It seems to me that buying the insurance is not fraud. The fraud would occur if there were claims filed based on actions which happened prior to the insurance purchase. Were such claims made?
I am not associated with the insurance industry in any way and so can only offer unreliable opinions.
Or future acts that continued the pattern of illegality for which coverage was sought.
I can only answer your question under NY Insurance law. The simple response is that "It depends." Under NY law, a misrepresentation may void the insurance contract if it is material -- that is the misrepresentation is to such a degree that the insurer would not have issued the policy if it had known the true facts. Although an "intentional" misrepresentation of a material fact is required to void certain types of polices, for professional malpractice polices, intent is irrelevant.
With that said, a failure to disclose (as opposed to an affirmative misrepresentation of a material fact) will not void the insurance contract. In other words, the insured has no duty to disclose unless asked during the application process.
Also, most professional liability insurance contracts only cover losses attributable to negligence and will not cover intentional acts that are unlawful (although the insurer may still need to defend under a reservation of rights until a court determines whether the claim is covered under the policy).

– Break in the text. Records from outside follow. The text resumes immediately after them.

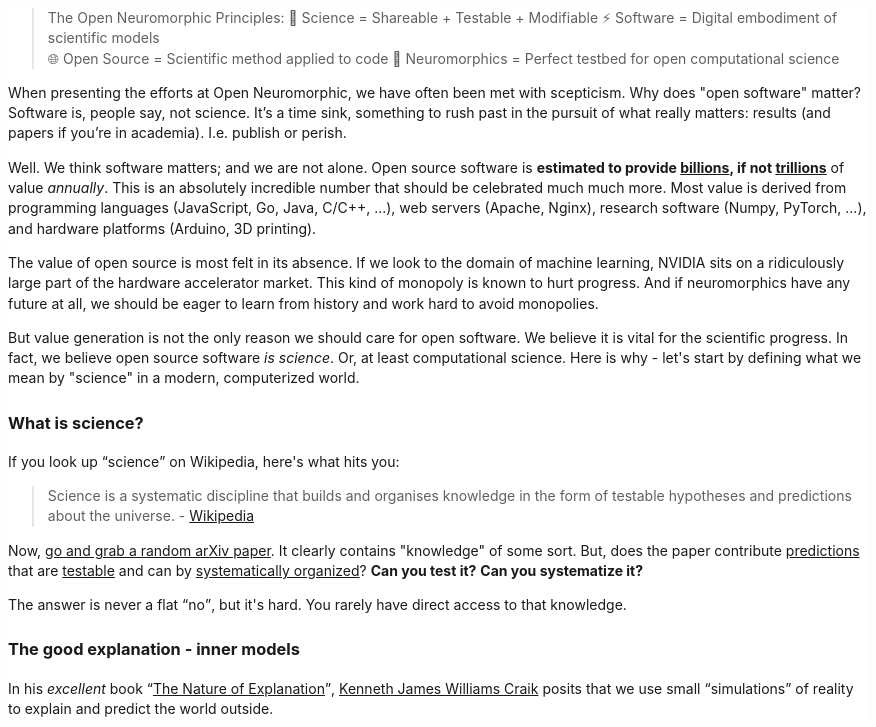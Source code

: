 > The Open Neuromorphic Principles:
> 🔬 Science = Shareable + Testable + Modifiable
> ⚡ Software = Digital embodiment of scientific models  
> 🌐 Open Source = Scientific method applied to code
> 🧠 Neuromorphics = Perfect testbed for open computational science

When presenting the efforts at Open Neuromorphic, we have often been met with scepticism.
Why does "open software" matter?
Software is, people say, not science.
It’s a time sink, something to rush past in the pursuit of what really matters: results (and papers if you’re in academia).
I.e. publish or perish.

Well. We think software matters; and we are not alone.
Open source software is **estimated to provide [billions](https://opensourcefundingsurvey2024.com/), if not [trillions](https://www.hbs.edu/ris/Publication%20Files/24-038_51f8444f-502c-4139-8bf2-56eb4b65c58a.pdf)** of value *annually*.
This is an absolutely incredible number that should be celebrated much much more.
Most value is derived from programming languages (JavaScript, Go, Java, C/C++, ...), web servers (Apache, Nginx), research software (Numpy, PyTorch, ...), and hardware platforms (Arduino, 3D printing).

The value of open source is most felt in its absence.
If we look to the domain of machine learning, NVIDIA sits on a ridiculously large part of the hardware accelerator market.
This kind of monopoly is known to hurt progress.
And if neuromorphics have any future at all, we should be eager to learn from history and work hard to avoid monopolies.

But value generation is not the only reason we should care for open software.
We believe it is vital for the scientific progress.
In fact, we believe open source software *is science*.
Or, at least computational science.
Here is why - let's start by defining what we mean by "science" in a modern, computerized world.

### What is science?
If you look up <q>science</q> on Wikipedia, here's what hits you:
>
>    Science is a systematic discipline that builds and organises knowledge in the form of testable hypotheses and predictions about the universe. - <a href="https://en.wikipedia.org/wiki/Science">Wikipedia</a>
>

Now, [go and grab a random arXiv paper](https://jepedersen.dk/arxiv.html).
It clearly contains "knowledge" of some sort.
But, does the paper contribute <u>predictions</u> that are <u>testable</u> and can by <u>systematically organized</u>?
<b>Can you test it?</b>
<b>Can you systematize it?</b>

The answer is never a flat <q>no</q>, but it's hard.
You rarely have direct access to that knowledge.

### The good explanation - inner models
In his *excellent* book <q><a href="https://en.wikipedia.org/wiki/Kenneth_Craik#CITEREFCraik1943">The Nature of Explanation</a></q>, <a href="https://en.wikipedia.org/wiki/Kenneth_Craik">Kenneth James Williams Craik</a> posits that we use small <q>simulations</q> of reality to explain and predict the world outside.

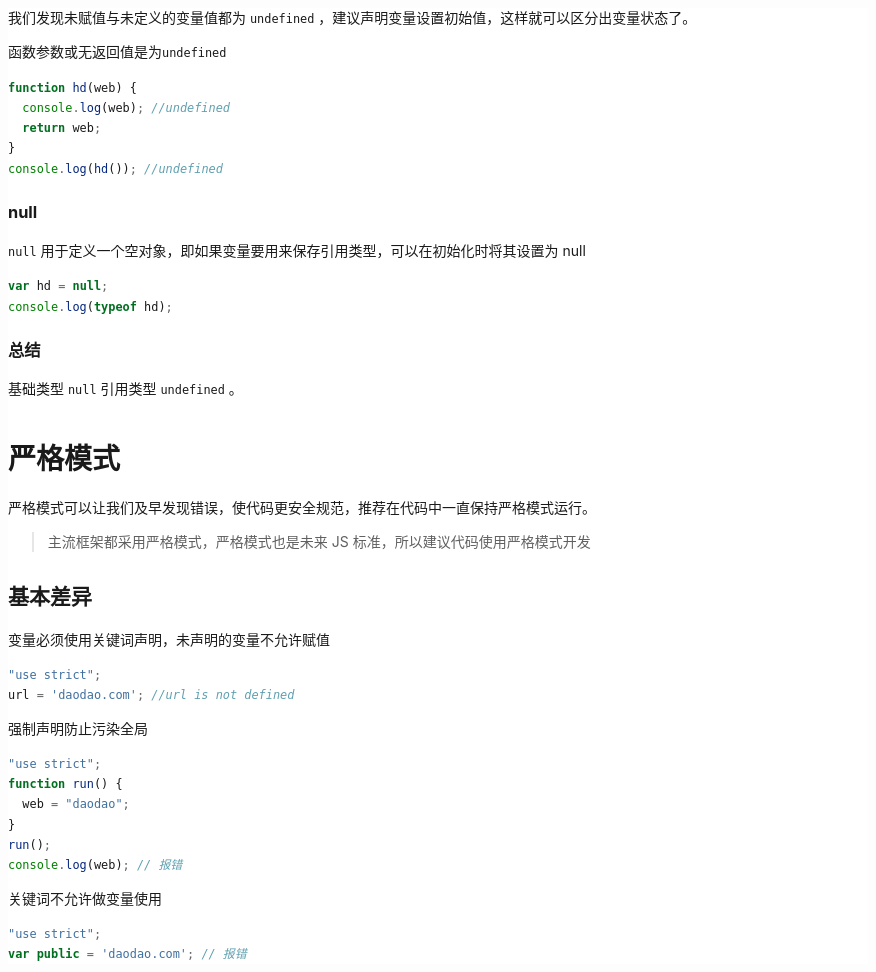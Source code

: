 我们发现未赋值与未定义的变量值都为 `undefined` ，建议声明变量设置初始值，这样就可以区分出变量状态了。

函数参数或无返回值是为`undefined`

```js
function hd(web) {
  console.log(web); //undefined
  return web;
}
console.log(hd()); //undefined
```

### null

`null` 用于定义一个空对象，即如果变量要用来保存引用类型，可以在初始化时将其设置为 null

```js
var hd = null;
console.log(typeof hd);
```

### 总结

基础类型 `null` 引用类型 `undefined` 。

# 严格模式

严格模式可以让我们及早发现错误，使代码更安全规范，推荐在代码中一直保持严格模式运行。

> 主流框架都采用严格模式，严格模式也是未来 JS 标准，所以建议代码使用严格模式开发

## 基本差异

变量必须使用关键词声明，未声明的变量不允许赋值

```js
"use strict";
url = 'daodao.com'; //url is not defined
```

强制声明防止污染全局

```js
"use strict";
function run() {
  web = "daodao";
}
run();
console.log(web); // 报错
```

关键词不允许做变量使用

```js
"use strict";
var public = 'daodao.com'; // 报错
```
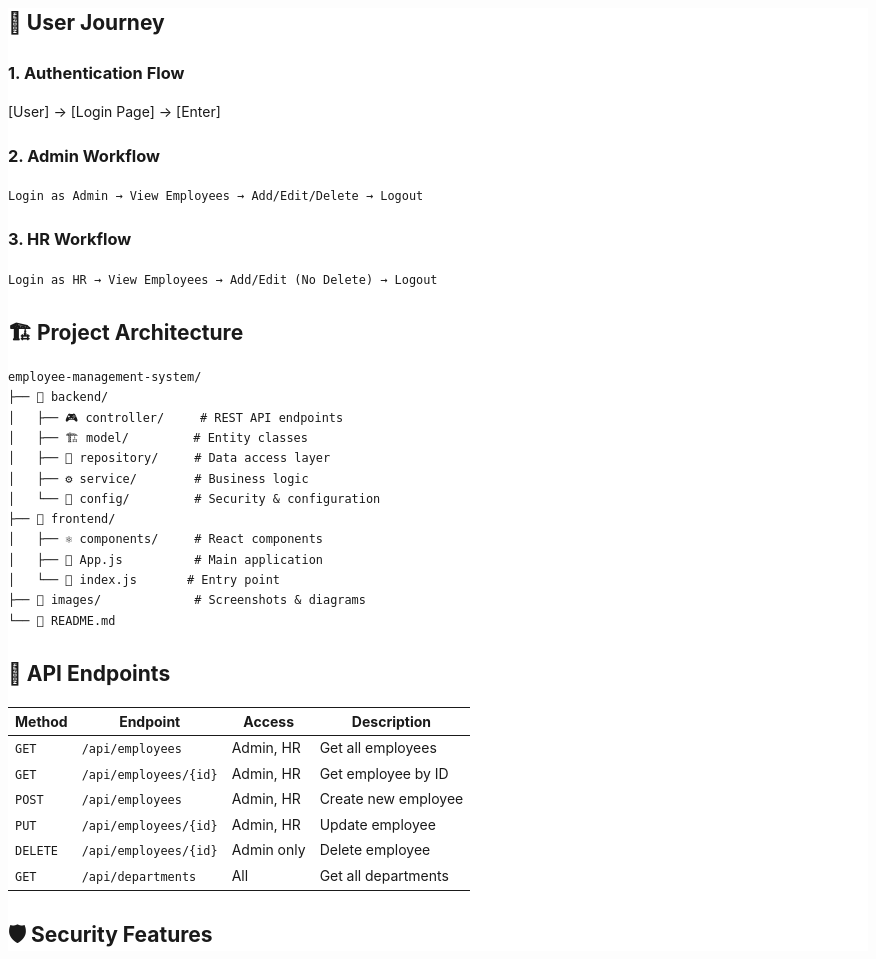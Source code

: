 ## 🎯 User Journey

### 1. Authentication Flow
[User] → [Login Page] → [Enter]

### 2. Admin Workflow
```
Login as Admin → View Employees → Add/Edit/Delete → Logout
```

### 3. HR Workflow  
```
Login as HR → View Employees → Add/Edit (No Delete) → Logout
```

## 🏗️ Project Architecture

```
employee-management-system/
├── 📁 backend/
│   ├── 🎮 controller/     # REST API endpoints
│   ├── 🏗️ model/         # Entity classes
│   ├── 💾 repository/     # Data access layer
│   ├── ⚙️ service/        # Business logic
│   └── 🔧 config/         # Security & configuration
├── 📁 frontend/
│   ├── ⚛️ components/     # React components
│   ├── 🎨 App.js          # Main application
│   └── 📄 index.js       # Entry point
├── 📁 images/             # Screenshots & diagrams
└── 📖 README.md
```

## 🔄 API Endpoints

| Method | Endpoint | Access | Description |
|--------|----------|--------|-------------|
| `GET` | `/api/employees` | Admin, HR | Get all employees |
| `GET` | `/api/employees/{id}` | Admin, HR | Get employee by ID |
| `POST` | `/api/employees` | Admin, HR | Create new employee |
| `PUT` | `/api/employees/{id}` | Admin, HR | Update employee |
| `DELETE` | `/api/employees/{id}` | Admin only | Delete employee |
| `GET` | `/api/departments` | All | Get all departments |

## 🛡️ Security Features
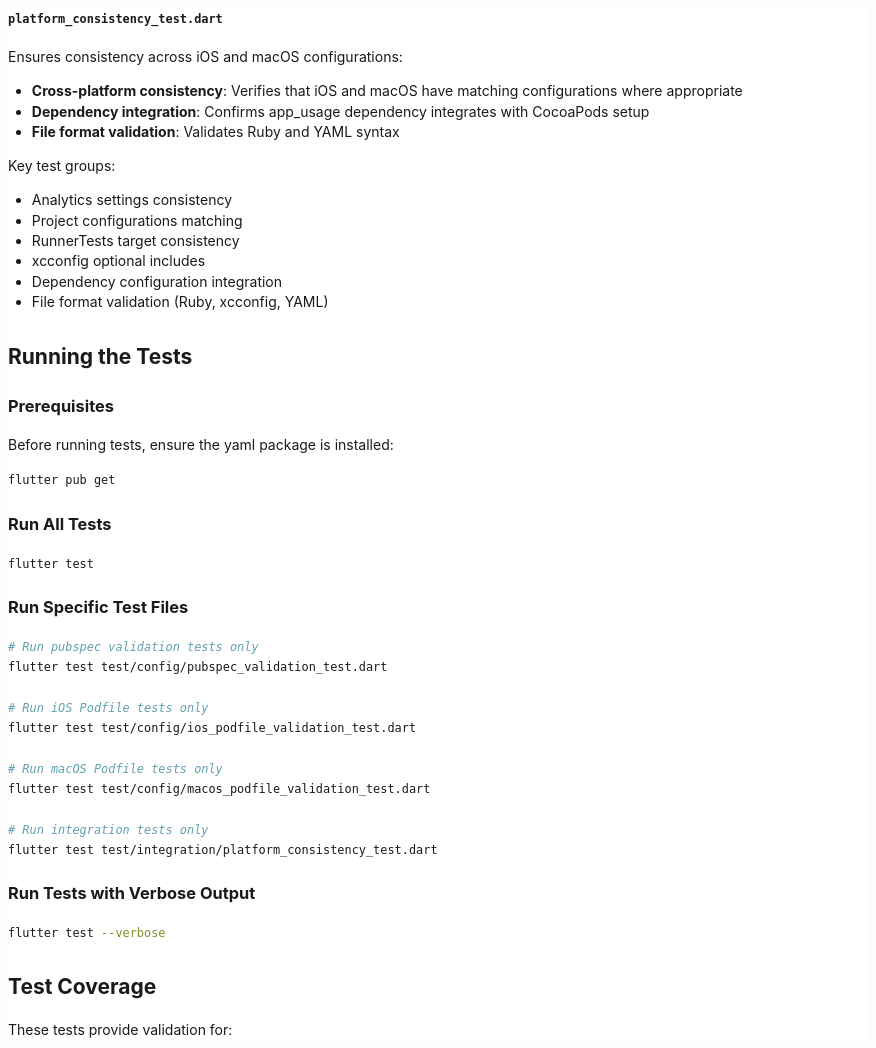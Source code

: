 #### `platform_consistency_test.dart`
Ensures consistency across iOS and macOS configurations:
- **Cross-platform consistency**: Verifies that iOS and macOS have matching configurations where appropriate
- **Dependency integration**: Confirms app_usage dependency integrates with CocoaPods setup
- **File format validation**: Validates Ruby and YAML syntax

Key test groups:
- Analytics settings consistency
- Project configurations matching
- RunnerTests target consistency
- xcconfig optional includes
- Dependency configuration integration
- File format validation (Ruby, xcconfig, YAML)

## Running the Tests

### Prerequisites
Before running tests, ensure the yaml package is installed:
```bash
flutter pub get
```

### Run All Tests
```bash
flutter test
```

### Run Specific Test Files
```bash
# Run pubspec validation tests only
flutter test test/config/pubspec_validation_test.dart

# Run iOS Podfile tests only
flutter test test/config/ios_podfile_validation_test.dart

# Run macOS Podfile tests only
flutter test test/config/macos_podfile_validation_test.dart

# Run integration tests only
flutter test test/integration/platform_consistency_test.dart
```

### Run Tests with Verbose Output
```bash
flutter test --verbose
```

## Test Coverage

These tests provide validation for:
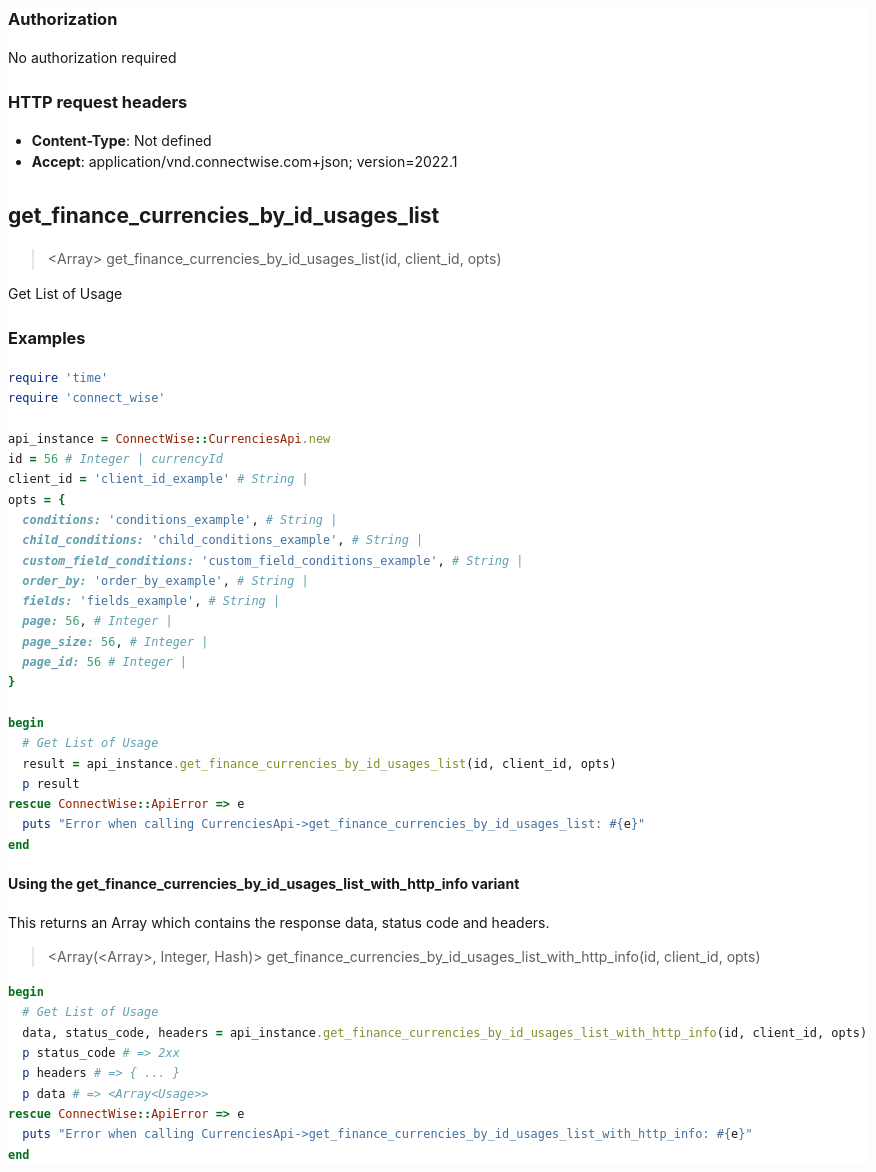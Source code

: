 ### Authorization

No authorization required

### HTTP request headers

- **Content-Type**: Not defined
- **Accept**: application/vnd.connectwise.com+json; version=2022.1


## get_finance_currencies_by_id_usages_list

> <Array<Usage>> get_finance_currencies_by_id_usages_list(id, client_id, opts)

Get List of Usage

### Examples

```ruby
require 'time'
require 'connect_wise'

api_instance = ConnectWise::CurrenciesApi.new
id = 56 # Integer | currencyId
client_id = 'client_id_example' # String | 
opts = {
  conditions: 'conditions_example', # String | 
  child_conditions: 'child_conditions_example', # String | 
  custom_field_conditions: 'custom_field_conditions_example', # String | 
  order_by: 'order_by_example', # String | 
  fields: 'fields_example', # String | 
  page: 56, # Integer | 
  page_size: 56, # Integer | 
  page_id: 56 # Integer | 
}

begin
  # Get List of Usage
  result = api_instance.get_finance_currencies_by_id_usages_list(id, client_id, opts)
  p result
rescue ConnectWise::ApiError => e
  puts "Error when calling CurrenciesApi->get_finance_currencies_by_id_usages_list: #{e}"
end
```

#### Using the get_finance_currencies_by_id_usages_list_with_http_info variant

This returns an Array which contains the response data, status code and headers.

> <Array(<Array<Usage>>, Integer, Hash)> get_finance_currencies_by_id_usages_list_with_http_info(id, client_id, opts)

```ruby
begin
  # Get List of Usage
  data, status_code, headers = api_instance.get_finance_currencies_by_id_usages_list_with_http_info(id, client_id, opts)
  p status_code # => 2xx
  p headers # => { ... }
  p data # => <Array<Usage>>
rescue ConnectWise::ApiError => e
  puts "Error when calling CurrenciesApi->get_finance_currencies_by_id_usages_list_with_http_info: #{e}"
end
```
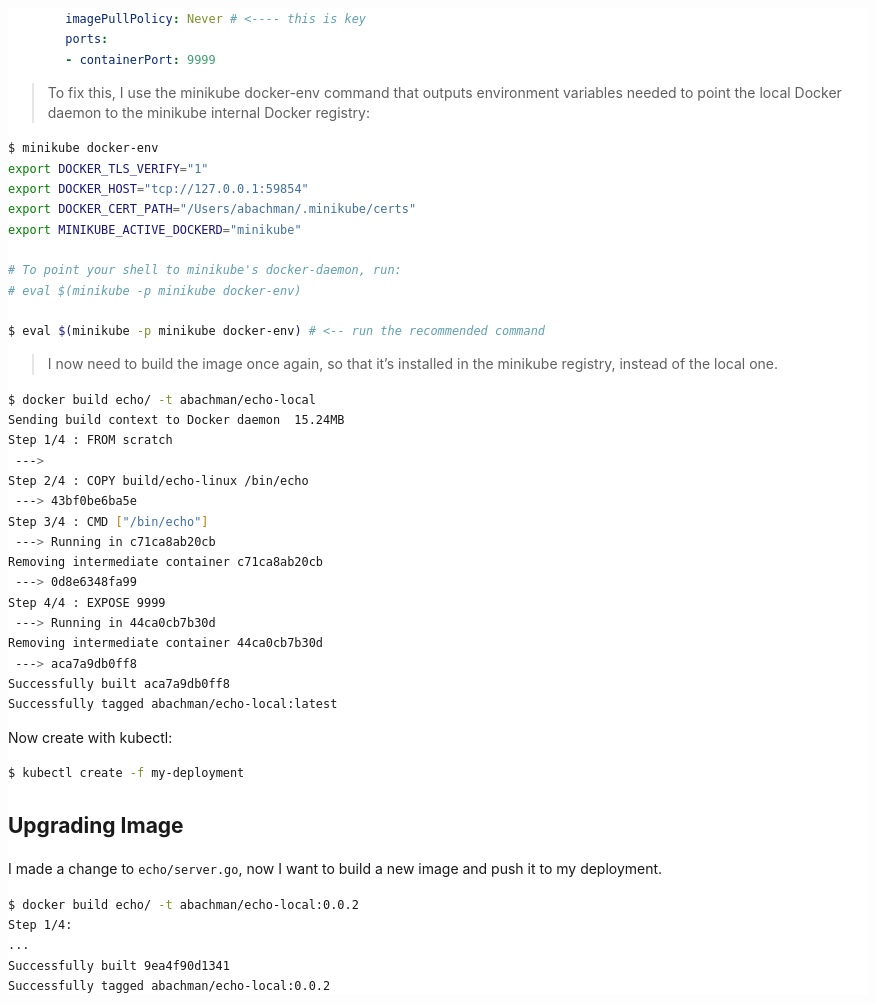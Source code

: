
 ```yaml
        imagePullPolicy: Never # <---- this is key
        ports:
        - containerPort: 9999
```

> To fix this, I use the minikube docker-env command that outputs environment variables needed to point the local Docker daemon to the minikube internal Docker registry:

```sh
$ minikube docker-env
export DOCKER_TLS_VERIFY="1"
export DOCKER_HOST="tcp://127.0.0.1:59854"
export DOCKER_CERT_PATH="/Users/abachman/.minikube/certs"
export MINIKUBE_ACTIVE_DOCKERD="minikube"

# To point your shell to minikube's docker-daemon, run:
# eval $(minikube -p minikube docker-env)

$ eval $(minikube -p minikube docker-env) # <-- run the recommended command
```

> I now need to build the image once again, so that it’s installed in the minikube registry, instead of the local one.

```sh
$ docker build echo/ -t abachman/echo-local
Sending build context to Docker daemon  15.24MB
Step 1/4 : FROM scratch
 --->
Step 2/4 : COPY build/echo-linux /bin/echo
 ---> 43bf0be6ba5e
Step 3/4 : CMD ["/bin/echo"]
 ---> Running in c71ca8ab20cb
Removing intermediate container c71ca8ab20cb
 ---> 0d8e6348fa99
Step 4/4 : EXPOSE 9999
 ---> Running in 44ca0cb7b30d
Removing intermediate container 44ca0cb7b30d
 ---> aca7a9db0ff8
Successfully built aca7a9db0ff8
Successfully tagged abachman/echo-local:latest
```

Now create with kubectl:

```sh
$ kubectl create -f my-deployment
```

## Upgrading Image

I made a change to `echo/server.go`, now I want to build a new image and push it to my deployment.

```sh
$ docker build echo/ -t abachman/echo-local:0.0.2
Step 1/4:
...
Successfully built 9ea4f90d1341
Successfully tagged abachman/echo-local:0.0.2
```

Lastly, most professional liability insurance contracts only cover claims made by the professional's client or patient -- as opposed to third-parties. In other words, the policy only covers claims asserted by a person to whom the professional owes a duty of care, and in the legal profession, an attorney only owes a duty of care to his or her client.
In most types of insurance sold...if you did something which might lead to a future claim when you were buying the insurance...then it won’t click in and pay the cost. An audit guy will come by and ask questions...then your scheme falls apart.
These government guys are royally screwed. I’d walk in, tell them everything they want and point out the bosses responsible and just hope I dump enough to save my own skin.
I think that all the people that rushed out to purchase insurance is tantamount to an admission that they knew they were engaged in wrongdoing.
“buying the insurance is not fraud.”
If the incident occurred pre-purchase, and the insured was aware, how could it NOT be fraud?
I am not associated with the insurance industry in any way and so can only offer unreliable opinions."
I've been an insurance fraud investigator for 20 years. IMHO, the author has a point, but it's a tenuous one. Much of it would depend on the questions on the policy application and the responses provided. I'm not sure, as the title suggests, it would constitute an admission of insurance fraud.
Application fraud aka Premium Fraud is very real. The policy purchaser is making deliberate misrepresentations during the policy purchase in order to keep their premiums low. A common example would be a driver with multiple accidents or DUIs denying such on an auto policy application. A common one I have seen with worker's compensation policies is a tree trimming company (high risk) misrepresenting itself as a landscaping service (relatively low risk). In both cases, even though no claim has been filed, the insurance company is still being ripped off because they are providing coverage for a high(er) risk, while only collecting premiums for a low(er) risk.
If you had a fender bender in May and got a dent in your front quarter panel and have been driving around with it for months, there would be nothing illegal about going online or into an insurance agency on October 1st and buying a policy for your car. What would be illegal would be, either making a declaration on the policy application that the vehicle was undamaged (knowing and deliberate misrepresentation on the application) or, filing a claim and stating the damage occurred on October 2nd (knowingly falsifying the circumstances of the loss) once coverage for the policy was in force.
If the parties in the Flynn action committed misconduct, and then bought professional liability insurance afterwards, that in, and of itself would not be fraudulent. If the policy application had specific questions about past incidents that they knowingly denied, or if a claim should arise, and they misrepresented the date of the misconduct to fall within the coverage period, then that would be fraud.
Above and beyond that, most policies will exclude intentional acts. You can't take a key to your car and scratch the hell out of it, and then file a vandalism claim hoping to get a new paint job. If it could be established that the professional liability issues in handling the Flynn case were deliberate and intentional, I doubt most carriers would cover the claim, even though they may not aggressively pursue it as fraud. In proving the intentionality of the act, the insurance company would generally be held to the same standard of proof (preponderance of evidence) as in any civil trial. They would not need to prove beyond a reasonable doubt that the act was deliberate, only that it was more likely than not, for the claim to be denied.